EXERCISE DIRECTIONS:
In the entries below, how many lines hold the word "what"? Answer with the number only.

DATA SUPPLIED:
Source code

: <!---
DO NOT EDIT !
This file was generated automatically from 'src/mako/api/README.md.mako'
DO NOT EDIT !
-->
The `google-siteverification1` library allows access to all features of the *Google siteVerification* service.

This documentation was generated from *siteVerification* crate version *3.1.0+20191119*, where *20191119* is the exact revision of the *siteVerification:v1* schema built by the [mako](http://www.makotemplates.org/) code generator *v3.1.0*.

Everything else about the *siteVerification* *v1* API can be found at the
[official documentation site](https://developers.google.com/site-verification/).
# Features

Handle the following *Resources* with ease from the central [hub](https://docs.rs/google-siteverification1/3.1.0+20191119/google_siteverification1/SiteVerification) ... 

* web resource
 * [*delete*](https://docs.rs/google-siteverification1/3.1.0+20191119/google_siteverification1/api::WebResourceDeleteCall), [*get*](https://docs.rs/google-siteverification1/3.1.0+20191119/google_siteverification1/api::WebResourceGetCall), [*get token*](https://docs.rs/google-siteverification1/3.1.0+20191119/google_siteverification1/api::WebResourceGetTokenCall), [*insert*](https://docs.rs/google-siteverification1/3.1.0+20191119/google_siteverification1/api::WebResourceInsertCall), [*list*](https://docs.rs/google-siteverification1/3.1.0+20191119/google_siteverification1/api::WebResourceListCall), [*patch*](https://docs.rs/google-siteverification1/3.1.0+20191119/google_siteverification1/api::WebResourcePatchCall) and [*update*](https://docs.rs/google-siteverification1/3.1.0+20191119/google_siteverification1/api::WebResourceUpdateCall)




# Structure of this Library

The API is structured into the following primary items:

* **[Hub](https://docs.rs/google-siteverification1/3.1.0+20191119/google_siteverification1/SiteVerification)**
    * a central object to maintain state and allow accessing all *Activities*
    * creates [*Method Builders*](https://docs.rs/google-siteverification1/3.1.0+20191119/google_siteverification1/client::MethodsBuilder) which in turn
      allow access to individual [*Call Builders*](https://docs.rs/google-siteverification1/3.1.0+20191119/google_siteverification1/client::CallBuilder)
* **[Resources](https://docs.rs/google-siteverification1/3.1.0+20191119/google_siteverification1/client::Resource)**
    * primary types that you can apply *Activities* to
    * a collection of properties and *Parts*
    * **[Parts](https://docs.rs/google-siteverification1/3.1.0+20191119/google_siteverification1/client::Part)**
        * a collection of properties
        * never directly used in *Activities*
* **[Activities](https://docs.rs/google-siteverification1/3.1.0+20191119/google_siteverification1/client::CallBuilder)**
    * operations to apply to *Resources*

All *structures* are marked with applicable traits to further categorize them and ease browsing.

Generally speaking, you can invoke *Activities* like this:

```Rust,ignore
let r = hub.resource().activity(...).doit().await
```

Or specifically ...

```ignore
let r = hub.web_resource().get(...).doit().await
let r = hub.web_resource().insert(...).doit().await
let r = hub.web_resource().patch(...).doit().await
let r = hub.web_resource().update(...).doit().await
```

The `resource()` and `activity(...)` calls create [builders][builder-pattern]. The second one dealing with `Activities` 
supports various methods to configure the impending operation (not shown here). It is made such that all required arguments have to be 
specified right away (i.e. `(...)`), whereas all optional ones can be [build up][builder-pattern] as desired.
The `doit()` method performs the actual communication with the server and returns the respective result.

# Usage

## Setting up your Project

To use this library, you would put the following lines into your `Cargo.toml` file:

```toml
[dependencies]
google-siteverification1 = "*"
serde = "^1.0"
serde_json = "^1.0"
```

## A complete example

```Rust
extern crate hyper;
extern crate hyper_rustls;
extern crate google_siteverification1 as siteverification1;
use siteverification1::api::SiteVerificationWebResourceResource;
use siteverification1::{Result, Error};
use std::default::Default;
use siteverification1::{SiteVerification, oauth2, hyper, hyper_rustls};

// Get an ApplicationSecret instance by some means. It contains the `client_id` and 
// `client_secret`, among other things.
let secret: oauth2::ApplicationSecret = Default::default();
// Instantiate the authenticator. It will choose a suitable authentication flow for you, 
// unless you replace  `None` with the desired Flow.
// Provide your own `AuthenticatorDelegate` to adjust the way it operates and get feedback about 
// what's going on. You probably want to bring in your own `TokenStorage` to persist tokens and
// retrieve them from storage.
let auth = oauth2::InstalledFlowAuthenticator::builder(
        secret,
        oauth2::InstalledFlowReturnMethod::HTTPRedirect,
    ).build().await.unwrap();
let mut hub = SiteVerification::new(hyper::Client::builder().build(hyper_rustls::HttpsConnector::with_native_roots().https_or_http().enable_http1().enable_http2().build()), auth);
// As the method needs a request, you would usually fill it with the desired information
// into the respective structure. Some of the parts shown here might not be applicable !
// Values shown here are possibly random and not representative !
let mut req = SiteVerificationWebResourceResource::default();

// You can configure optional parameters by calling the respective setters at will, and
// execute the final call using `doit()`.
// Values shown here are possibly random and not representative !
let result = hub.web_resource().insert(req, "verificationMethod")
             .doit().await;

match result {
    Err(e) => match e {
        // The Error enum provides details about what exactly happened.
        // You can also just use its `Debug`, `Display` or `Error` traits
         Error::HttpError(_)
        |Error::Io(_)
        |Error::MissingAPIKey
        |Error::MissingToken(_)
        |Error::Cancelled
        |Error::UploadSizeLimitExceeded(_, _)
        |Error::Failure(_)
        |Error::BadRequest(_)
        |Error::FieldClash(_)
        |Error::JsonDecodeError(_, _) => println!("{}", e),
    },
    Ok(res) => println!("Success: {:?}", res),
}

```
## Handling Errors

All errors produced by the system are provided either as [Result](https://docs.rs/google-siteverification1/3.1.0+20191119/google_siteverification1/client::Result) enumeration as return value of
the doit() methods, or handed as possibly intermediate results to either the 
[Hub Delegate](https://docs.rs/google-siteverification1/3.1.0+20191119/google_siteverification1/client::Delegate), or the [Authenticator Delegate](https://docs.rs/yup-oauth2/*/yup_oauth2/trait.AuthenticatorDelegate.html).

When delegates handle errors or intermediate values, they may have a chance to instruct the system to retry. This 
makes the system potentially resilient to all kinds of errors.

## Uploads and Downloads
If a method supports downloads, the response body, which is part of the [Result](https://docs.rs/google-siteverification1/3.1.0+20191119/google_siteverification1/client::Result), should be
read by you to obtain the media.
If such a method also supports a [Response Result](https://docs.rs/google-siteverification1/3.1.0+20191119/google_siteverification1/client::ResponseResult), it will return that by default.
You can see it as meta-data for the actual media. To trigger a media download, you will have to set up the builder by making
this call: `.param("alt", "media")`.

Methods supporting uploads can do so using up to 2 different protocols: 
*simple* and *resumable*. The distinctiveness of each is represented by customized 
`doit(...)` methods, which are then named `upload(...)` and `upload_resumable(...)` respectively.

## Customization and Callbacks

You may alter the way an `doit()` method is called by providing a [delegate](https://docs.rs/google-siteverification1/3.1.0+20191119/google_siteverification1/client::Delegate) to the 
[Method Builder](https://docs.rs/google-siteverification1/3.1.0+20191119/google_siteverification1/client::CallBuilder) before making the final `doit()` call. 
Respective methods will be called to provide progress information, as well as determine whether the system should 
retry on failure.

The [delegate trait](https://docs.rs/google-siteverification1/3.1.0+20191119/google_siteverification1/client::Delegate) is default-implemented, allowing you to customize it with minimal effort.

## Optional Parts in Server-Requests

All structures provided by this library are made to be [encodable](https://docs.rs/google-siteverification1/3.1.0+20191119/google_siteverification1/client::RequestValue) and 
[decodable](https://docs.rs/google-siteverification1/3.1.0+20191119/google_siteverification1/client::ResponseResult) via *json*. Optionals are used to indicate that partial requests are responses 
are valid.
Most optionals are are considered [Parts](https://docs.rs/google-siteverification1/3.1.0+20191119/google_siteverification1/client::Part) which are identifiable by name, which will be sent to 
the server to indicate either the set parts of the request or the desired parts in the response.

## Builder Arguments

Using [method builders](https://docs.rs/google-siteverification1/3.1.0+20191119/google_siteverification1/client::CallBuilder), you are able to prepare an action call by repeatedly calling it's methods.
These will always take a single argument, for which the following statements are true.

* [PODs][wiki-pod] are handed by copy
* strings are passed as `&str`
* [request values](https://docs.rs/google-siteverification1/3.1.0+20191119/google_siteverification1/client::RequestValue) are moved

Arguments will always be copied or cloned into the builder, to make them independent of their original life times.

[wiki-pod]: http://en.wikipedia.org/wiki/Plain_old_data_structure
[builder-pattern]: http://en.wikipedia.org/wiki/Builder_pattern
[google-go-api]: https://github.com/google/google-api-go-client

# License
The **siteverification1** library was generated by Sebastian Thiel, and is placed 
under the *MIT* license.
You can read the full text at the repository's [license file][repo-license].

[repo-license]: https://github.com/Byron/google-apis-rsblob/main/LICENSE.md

RESULT:
2